A narrativa de Graciliano Ramos, pela exposição de motivos contida no capítulo de abertura da obra, dá ao texto uma autenticidade autobiográfica, sobretudo se a ela somarmos a “explicação final” de Ricardo Ramos, na qual ficam esclarecidas as dificuldades que impediram o autor de dar definitivamente o texto por concluído. Essa narrativa, característica do relato autobiográfico, oferece a típica junção autor-narrador-personagem, sendo possível percebê-la como resultado da experiência vivida, o que aproxima Graciliano Ramos da noção de narrador clássico. Graciliano Ramos foi preso em 1936. Só dez anos depois começou a pôr no papel as suas impressões do cárcere. Decisão maduramente refletida, passou por altos e baixos, na preparação, e por pausas e descuidos, na execução. É o romancista primeiro a confessar as dúvidas, a princípio com uma desculpa pouco forte:

“Além disso, julgando a matéria superior às minhas forças, esperei que outros mais aptos se ocupassem dela”.

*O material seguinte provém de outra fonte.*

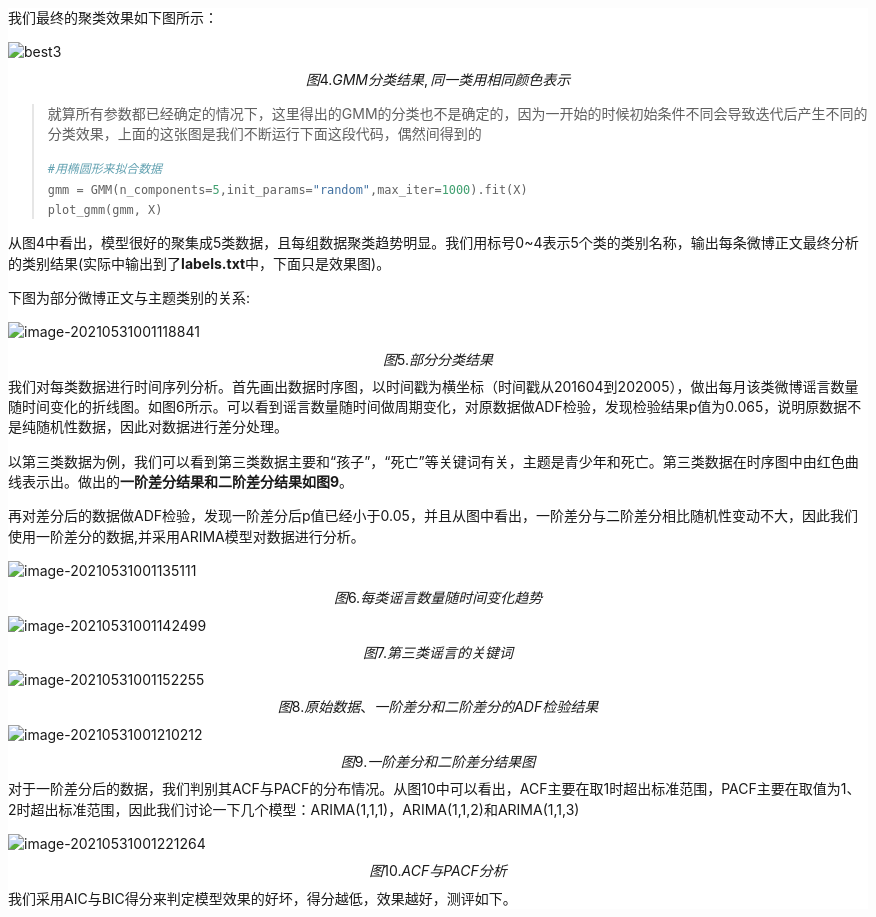 我们最终的聚类效果如下图所示：

![best3](/home/chenzhean/Desktop/报告.assets/best3.png)
$$
图4.GMM分类结果,同一类用相同颜色表示
$$
> 就算所有参数都已经确定的情况下，这里得出的GMM的分类也不是确定的，因为一开始的时候初始条件不同会导致迭代后产生不同的分类效果，上面的这张图是我们不断运行下面这段代码，偶然间得到的
>
> ```python
> #用椭圆形来拟合数据
> gmm = GMM(n_components=5,init_params="random",max_iter=1000).fit(X)
> plot_gmm(gmm, X)
> ```

从图4中看出，模型很好的聚集成5类数据，且每组数据聚类趋势明显。我们用标号0~4表示5个类的类别名称，输出每条微博正文最终分析的类别结果(实际中输出到了**labels.txt**中，下面只是效果图)。

下图为部分微博正文与主题类别的关系:

![image-20210531001118841](/home/chenzhean/Desktop/报告.assets/image-20210531001118841.png)
$$
图5.部分分类结果
$$
​		我们对每类数据进行时间序列分析。首先画出数据时序图，以时间戳为横坐标（时间戳从201604到202005），做出每月该类微博谣言数量随时间变化的折线图。如图6所示。可以看到谣言数量随时间做周期变化，对原数据做ADF检验，发现检验结果p值为0.065，说明原数据不是纯随机性数据，因此对数据进行差分处理。

​		以第三类数据为例，我们可以看到第三类数据主要和“孩子”，“死亡”等关键词有关，主题是青少年和死亡。第三类数据在时序图中由红色曲线表示出。做出的**一阶差分结果和二阶差分结果如图9**。

​		再对差分后的数据做ADF检验，发现一阶差分后p值已经小于0.05，并且从图中看出，一阶差分与二阶差分相比随机性变动不大，因此我们使用一阶差分的数据,并采用ARIMA模型对数据进行分析。

![image-20210531001135111](/home/chenzhean/Desktop/报告.assets/image-20210531001135111.png)
$$
图6.每类谣言数量随时间变化趋势
$$
![image-20210531001142499](/home/chenzhean/Desktop/报告.assets/image-20210531001142499.png)
$$
图7.第三类谣言的关键词
$$
![image-20210531001152255](/home/chenzhean/Desktop/报告.assets/image-20210531001152255.png)
$$
图8.原始数据、一阶差分和二阶差分的ADF检验结果
$$
![image-20210531001210212](/home/chenzhean/Desktop/报告.assets/image-20210531001210212.png)
$$
图9.一阶差分和二阶差分结果图
$$
对于一阶差分后的数据，我们判别其ACF与PACF的分布情况。从图10中可以看出，ACF主要在取1时超出标准范围，PACF主要在取值为1、2时超出标准范围，因此我们讨论一下几个模型：ARIMA(1,1,1)，ARIMA(1,1,2)和ARIMA(1,1,3)

![image-20210531001221264](/home/chenzhean/Desktop/报告.assets/image-20210531001221264.png)
$$
图10.ACF与PACF分析
$$
我们采用AIC与BIC得分来判定模型效果的好坏，得分越低，效果越好，测评如下。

Graciliano, de passagem, refere-se àqueles tempos ominosos e afirma:

“Liberdade completa ninguém desfruta: começamos oprimidos pela sintaxe e acabamos às voltas com a Delegacia de Ordem Política e Social, mas, nos estreitos limites a que nos coagem a gramática e a lei, ainda nos podemos mexer.” Para concluir: - “Não caluniemos o nosso pequenino fascismo tupinambá: se o fizermos, perderemos qualquer vestígio de autoridade e, quando formos verazes, ninguém nos dará crédito. De fato, ele não nos impediu de escrever. Apenas nos suprimiu o desejo de entregar-nos a esse exercício”.

Ao deixar o cárcere, cujos ângulos mais escondidos nos mostra, nas suas memórias, Graciliano Ramos já era um romancista conhecido. Estávamos em pleno desenvolvimento do pós-modernismo ou, para sermos mais exatos, já em seu declínio, quando o ambiente, turvado pelos desencontros políticos e totalmente pejado pelo advento do fascismo indígena, contribuía para quebrar as possibilidades do trabalho literário.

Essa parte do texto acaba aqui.